◆ Work order
The answer should be an exact repeat of the stretch of material below from the line containing "POKERTOOL-HEADER-END -->" through the line containing "Read full docs".
----------------
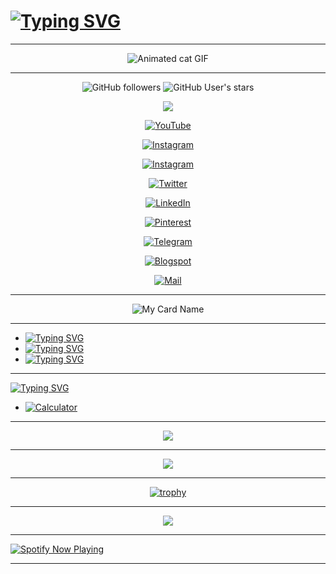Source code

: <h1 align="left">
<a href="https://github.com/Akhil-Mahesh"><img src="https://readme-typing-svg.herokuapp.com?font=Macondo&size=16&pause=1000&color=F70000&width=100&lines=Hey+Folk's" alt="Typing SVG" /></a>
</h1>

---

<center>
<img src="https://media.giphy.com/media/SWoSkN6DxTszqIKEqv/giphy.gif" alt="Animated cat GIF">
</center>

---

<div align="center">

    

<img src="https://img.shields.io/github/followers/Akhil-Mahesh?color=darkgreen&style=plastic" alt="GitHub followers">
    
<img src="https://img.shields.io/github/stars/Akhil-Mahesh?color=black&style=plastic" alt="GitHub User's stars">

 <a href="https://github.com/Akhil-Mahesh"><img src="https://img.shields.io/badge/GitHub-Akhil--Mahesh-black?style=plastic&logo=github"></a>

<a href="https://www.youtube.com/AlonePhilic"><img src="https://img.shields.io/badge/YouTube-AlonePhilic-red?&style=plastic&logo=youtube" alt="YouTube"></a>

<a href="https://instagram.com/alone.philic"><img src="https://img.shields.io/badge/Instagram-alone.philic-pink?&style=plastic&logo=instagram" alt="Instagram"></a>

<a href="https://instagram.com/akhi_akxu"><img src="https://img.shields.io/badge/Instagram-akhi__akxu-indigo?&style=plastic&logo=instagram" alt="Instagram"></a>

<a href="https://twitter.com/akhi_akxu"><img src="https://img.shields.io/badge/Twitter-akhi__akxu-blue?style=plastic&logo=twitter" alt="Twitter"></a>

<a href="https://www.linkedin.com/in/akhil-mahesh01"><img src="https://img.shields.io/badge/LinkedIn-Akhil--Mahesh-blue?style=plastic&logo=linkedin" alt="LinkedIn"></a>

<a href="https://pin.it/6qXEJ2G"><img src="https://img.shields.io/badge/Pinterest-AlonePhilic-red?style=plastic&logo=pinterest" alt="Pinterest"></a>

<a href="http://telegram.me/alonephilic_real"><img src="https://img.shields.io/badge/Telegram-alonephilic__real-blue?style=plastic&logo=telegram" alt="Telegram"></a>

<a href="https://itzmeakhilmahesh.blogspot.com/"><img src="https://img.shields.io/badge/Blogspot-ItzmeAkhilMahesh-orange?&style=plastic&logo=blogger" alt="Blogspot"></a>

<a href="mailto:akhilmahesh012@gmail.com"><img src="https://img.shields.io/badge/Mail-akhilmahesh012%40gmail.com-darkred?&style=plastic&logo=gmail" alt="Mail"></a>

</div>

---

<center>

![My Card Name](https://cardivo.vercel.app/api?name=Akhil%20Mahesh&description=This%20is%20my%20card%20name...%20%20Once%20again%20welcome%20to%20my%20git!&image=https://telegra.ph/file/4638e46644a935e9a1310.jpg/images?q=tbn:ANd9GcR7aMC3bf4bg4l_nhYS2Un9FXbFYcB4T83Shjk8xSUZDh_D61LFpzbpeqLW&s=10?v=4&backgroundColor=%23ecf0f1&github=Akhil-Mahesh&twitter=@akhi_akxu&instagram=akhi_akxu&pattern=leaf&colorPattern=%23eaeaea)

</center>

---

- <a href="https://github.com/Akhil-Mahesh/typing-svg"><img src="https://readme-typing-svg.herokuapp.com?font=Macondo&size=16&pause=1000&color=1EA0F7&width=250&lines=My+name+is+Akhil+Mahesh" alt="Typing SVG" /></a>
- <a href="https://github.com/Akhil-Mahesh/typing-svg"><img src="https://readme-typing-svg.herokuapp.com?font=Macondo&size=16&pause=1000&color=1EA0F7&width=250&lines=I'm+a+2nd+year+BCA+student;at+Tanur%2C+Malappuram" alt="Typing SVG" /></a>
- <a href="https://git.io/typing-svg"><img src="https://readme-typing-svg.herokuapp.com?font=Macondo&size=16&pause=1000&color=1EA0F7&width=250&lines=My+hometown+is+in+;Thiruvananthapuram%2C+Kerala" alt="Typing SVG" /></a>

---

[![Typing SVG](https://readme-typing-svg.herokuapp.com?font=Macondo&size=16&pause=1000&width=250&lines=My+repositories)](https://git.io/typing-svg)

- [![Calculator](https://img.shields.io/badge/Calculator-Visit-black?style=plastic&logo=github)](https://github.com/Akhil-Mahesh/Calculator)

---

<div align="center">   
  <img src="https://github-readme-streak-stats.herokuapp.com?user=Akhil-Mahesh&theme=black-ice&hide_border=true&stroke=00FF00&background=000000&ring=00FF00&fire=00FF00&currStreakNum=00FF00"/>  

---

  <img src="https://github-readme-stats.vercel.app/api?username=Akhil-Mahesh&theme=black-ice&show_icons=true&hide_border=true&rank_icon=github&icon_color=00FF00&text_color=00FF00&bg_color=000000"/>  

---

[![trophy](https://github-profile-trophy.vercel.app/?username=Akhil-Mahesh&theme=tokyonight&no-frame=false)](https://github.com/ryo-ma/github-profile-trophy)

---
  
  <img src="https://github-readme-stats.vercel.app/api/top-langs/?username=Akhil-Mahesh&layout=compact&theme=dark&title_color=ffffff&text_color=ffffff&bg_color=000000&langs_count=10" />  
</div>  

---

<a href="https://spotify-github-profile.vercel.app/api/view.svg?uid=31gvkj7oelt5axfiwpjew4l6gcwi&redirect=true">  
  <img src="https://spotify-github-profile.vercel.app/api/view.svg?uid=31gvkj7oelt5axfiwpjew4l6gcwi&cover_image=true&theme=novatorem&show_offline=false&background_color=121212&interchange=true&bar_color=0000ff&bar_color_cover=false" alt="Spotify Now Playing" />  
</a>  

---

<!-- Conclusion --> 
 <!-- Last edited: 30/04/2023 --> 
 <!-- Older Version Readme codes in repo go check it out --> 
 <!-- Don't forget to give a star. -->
----------------
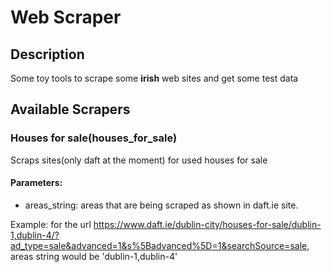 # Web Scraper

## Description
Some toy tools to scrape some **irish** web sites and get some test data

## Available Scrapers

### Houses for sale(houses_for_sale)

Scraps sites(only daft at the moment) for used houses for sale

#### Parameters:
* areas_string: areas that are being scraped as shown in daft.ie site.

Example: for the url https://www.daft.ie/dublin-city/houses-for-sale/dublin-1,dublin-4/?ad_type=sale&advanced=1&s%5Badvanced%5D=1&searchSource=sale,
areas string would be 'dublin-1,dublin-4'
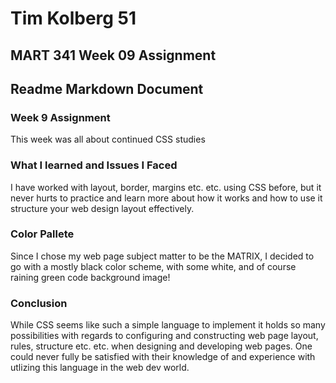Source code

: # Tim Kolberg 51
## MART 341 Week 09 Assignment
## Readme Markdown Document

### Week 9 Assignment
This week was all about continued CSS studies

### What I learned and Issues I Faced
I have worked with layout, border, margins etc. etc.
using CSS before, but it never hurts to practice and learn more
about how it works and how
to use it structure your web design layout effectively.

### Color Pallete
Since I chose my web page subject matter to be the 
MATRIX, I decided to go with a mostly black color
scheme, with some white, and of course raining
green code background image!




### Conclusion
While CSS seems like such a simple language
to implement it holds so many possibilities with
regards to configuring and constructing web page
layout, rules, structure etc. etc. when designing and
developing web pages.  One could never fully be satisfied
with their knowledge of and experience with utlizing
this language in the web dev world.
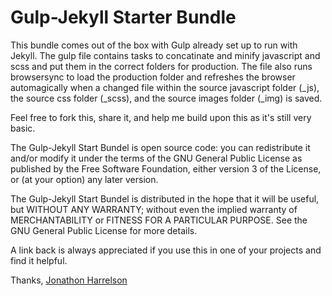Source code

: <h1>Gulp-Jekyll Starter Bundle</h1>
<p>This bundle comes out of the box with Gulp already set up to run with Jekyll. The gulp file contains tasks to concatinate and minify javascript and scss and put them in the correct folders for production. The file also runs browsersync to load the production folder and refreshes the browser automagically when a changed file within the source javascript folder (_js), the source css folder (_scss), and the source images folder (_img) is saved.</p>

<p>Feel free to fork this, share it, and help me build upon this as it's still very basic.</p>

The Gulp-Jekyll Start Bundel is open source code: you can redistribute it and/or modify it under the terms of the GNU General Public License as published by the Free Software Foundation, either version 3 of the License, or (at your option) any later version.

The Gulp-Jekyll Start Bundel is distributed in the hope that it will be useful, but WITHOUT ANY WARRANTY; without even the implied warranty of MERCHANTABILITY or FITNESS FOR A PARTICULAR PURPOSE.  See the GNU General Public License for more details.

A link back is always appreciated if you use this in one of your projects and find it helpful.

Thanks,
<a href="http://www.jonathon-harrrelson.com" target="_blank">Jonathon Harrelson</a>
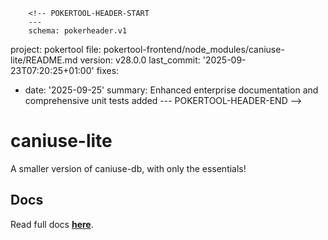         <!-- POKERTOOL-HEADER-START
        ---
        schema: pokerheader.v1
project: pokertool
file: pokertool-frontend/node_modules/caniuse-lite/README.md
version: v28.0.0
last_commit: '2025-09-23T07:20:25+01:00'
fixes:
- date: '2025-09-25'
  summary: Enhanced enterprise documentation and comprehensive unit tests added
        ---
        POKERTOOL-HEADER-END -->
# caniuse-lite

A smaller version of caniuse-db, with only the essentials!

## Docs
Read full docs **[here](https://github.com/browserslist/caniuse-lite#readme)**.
----------------
◆ Worked solution
        POKERTOOL-HEADER-END -->
# caniuse-lite

A smaller version of caniuse-db, with only the essentials!

## Docs
Read full docs **[here](https://github.com/browserslist/caniuse-lite#readme)**.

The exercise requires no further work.